Des voitures parmi les plus sécuritaires du marché
Bien que des différences puissent subsister par rapport aux normes européennes en matière de sécurité et de qualité, l’industrie automobile chinoise a fait des progrès significatifs dans ce domaine. De nombreuses marques chinoises se conforment désormais à des normes de sécurité européennes, et de toute manière, ils n’ont pas le choix s’ils veulent vendre en Europe.

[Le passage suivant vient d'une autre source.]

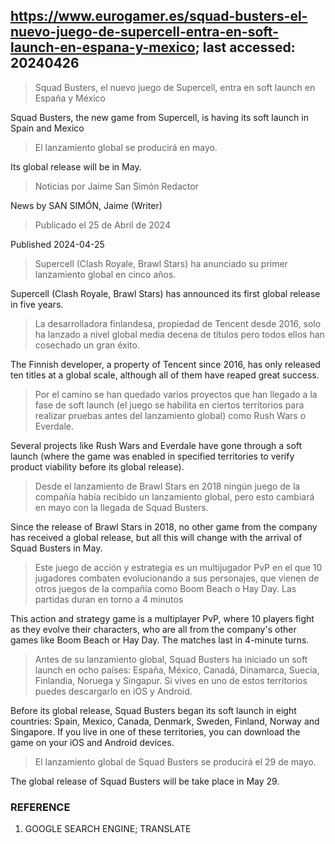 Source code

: ## https://www.eurogamer.es/squad-busters-el-nuevo-juego-de-supercell-entra-en-soft-launch-en-espana-y-mexico; last accessed: 20240426

> Squad Busters, el nuevo juego de Supercell, entra en soft launch en España y México

Squad Busters, the new game from Supercell, is having its soft launch in Spain and Mexico

> El lanzamiento global se producirá en mayo.

Its global release will be in May.

> Noticias por Jaime San Simón Redactor

News by SAN SIMÓN, Jaime (Writer)

> Publicado el 25 de Abril de 2024

Published 2024-04-25

> Supercell (Clash Royale, Brawl Stars) ha anunciado su primer lanzamiento global en cinco años.

Supercell (Clash Royale, Brawl Stars) has announced its first global release in five years.

> La desarrolladora finlandesa, propiedad de Tencent desde 2016, solo ha lanzado a nivel global media decena de títulos pero todos ellos han cosechado un gran éxito.

The Finnish developer, a property of Tencent since 2016, has only released ten titles at a global scale, although all of them have reaped great success.

> Por el camino se han quedado varios proyectos que han llegado a la fase de soft launch (el juego se habilita en ciertos territorios para realizar pruebas antes del lanzamiento global) como Rush Wars o Everdale.

Several projects like Rush Wars and Everdale have gone through a soft launch (where the game was enabled in specified territories to verify product viability before its global release).

> Desde el lanzamiento de Brawl Stars en 2018 ningún juego de la compañía había recibido un lanzamiento global, pero esto cambiará en mayo con la llegada de Squad Busters. 

Since the release of Brawl Stars in 2018, no other game from the company has received a global release, but all this will change with the arrival of Squad Busters in May.

> Este juego de acción y estrategia es un multijugador PvP en el que 10 jugadores combaten evolucionando a sus personajes, que vienen de otros juegos de la compañía como Boom Beach o Hay Day. Las partidas duran en torno a 4 minutos

This action and strategy game is a multiplayer PvP, where 10 players fight as they evolve their characters, who are all from the company's other games like Boom Beach or Hay Day. The matches last in 4-minute turns.

> Antes de su lanzamiento global, Squad Busters ha iniciado un soft launch en ocho países: España, México, Canadá, Dinamarca, Suecia, Finlandia, Noruega y Singapur. Si vives en uno de estos territorios puedes descargarlo en iOS y Android.

Before its global release, Squad Busters began its soft launch in eight countries: Spain, Mexico, Canada, Denmark, Sweden, Finland, Norway and Singapore. If you live in one of these territories, you can download the game on your iOS and Android devices.

> El lanzamiento global de Squad Busters se producirá el 29 de mayo. 

The global release of Squad Busters will be take place in May 29.

### REFERENCE

1) GOOGLE SEARCH ENGINE; TRANSLATE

Et cela tombe plutôt bien que ces fameuses voitures chinoises soient bardées de technologies d’aides à la conduite, puisque l’organisme Euro NCAP, avec son nouveau protocole, met aujourd’hui l’accent sur les aides à la conduite. Ainsi, les voitures chinoises les plus récentes commercialisées en Europe écopent souvent de la note maximale en matière de sécurité, à savoir cinq étoiles, alors même que certaines voitures européennes n’ont que 3 ou 4 étoiles.

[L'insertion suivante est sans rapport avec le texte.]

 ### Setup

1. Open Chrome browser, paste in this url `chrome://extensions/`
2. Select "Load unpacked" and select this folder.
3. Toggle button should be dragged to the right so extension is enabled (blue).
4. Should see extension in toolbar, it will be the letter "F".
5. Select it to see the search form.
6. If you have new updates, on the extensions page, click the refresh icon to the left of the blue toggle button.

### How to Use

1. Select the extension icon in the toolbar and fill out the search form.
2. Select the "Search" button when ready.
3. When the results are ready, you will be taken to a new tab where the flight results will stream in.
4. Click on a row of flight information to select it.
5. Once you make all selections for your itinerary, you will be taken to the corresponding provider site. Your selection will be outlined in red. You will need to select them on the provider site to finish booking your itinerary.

Ont-elles encore l’avantage du prix ?
Les voitures électriques chinoises sont souvent vantées pour leur prix compétitif. En général, elles sont plus abordables que leurs homologues européennes, ce qui les rend attrayantes pour un large éventail de consommateurs. Cette accessibilité financière contribue à l’adoption croissante des véhicules électriques en Chine et dans le monde.
Mais nous allons toutefois nuancer un peu ce propos, car ce n’est plus si vrai. Comme nous vous l’avions expliqué dans un précédent dossier, « Voiture chinoise » ne rime pas avec « low-cost ». Les constructeurs chinois qui s’implantent sur le Vieux Continent affichent leurs modèles à des tarifs très proches des constructeurs « traditionnels », et par conséquent, parfois très éloignés des prix pratiqués sur leur marché local.
Produire en Chine, c’est avant tout minimiser les coûts de production, et ainsi maintenir les prix. Mais cet adage est de moins en moins vrai dans le contexte actuel, et cela se vérifie même dans l’industrie automobile où l’on pourrait croire qu’une voiture électrique chinoise s’affiche moins chère que son équivalence européenne.
Prenons l’exemple de la BYD Seal, dont les prix viennent d’être dévoilés en France : les tarifs démarrent à 46 990 euros pour la Seal propulsion de 313 ch, et grimpent à 49 990 euros pour la version quatre roues motrices de 530 ch. Avec un prix inférieur à 47 000 euros, la Seal d’entrée de gamme est éligible au bonus écologique de 5 000 euros en France (7 000 pour les foyers modestes). Néanmoins, la voiture est produite en Chine et devrait à ce titre être exclue du dispositif dès 2024. La situation changera à nouveau lorsque BYD se sera doté d’une usine en Europe.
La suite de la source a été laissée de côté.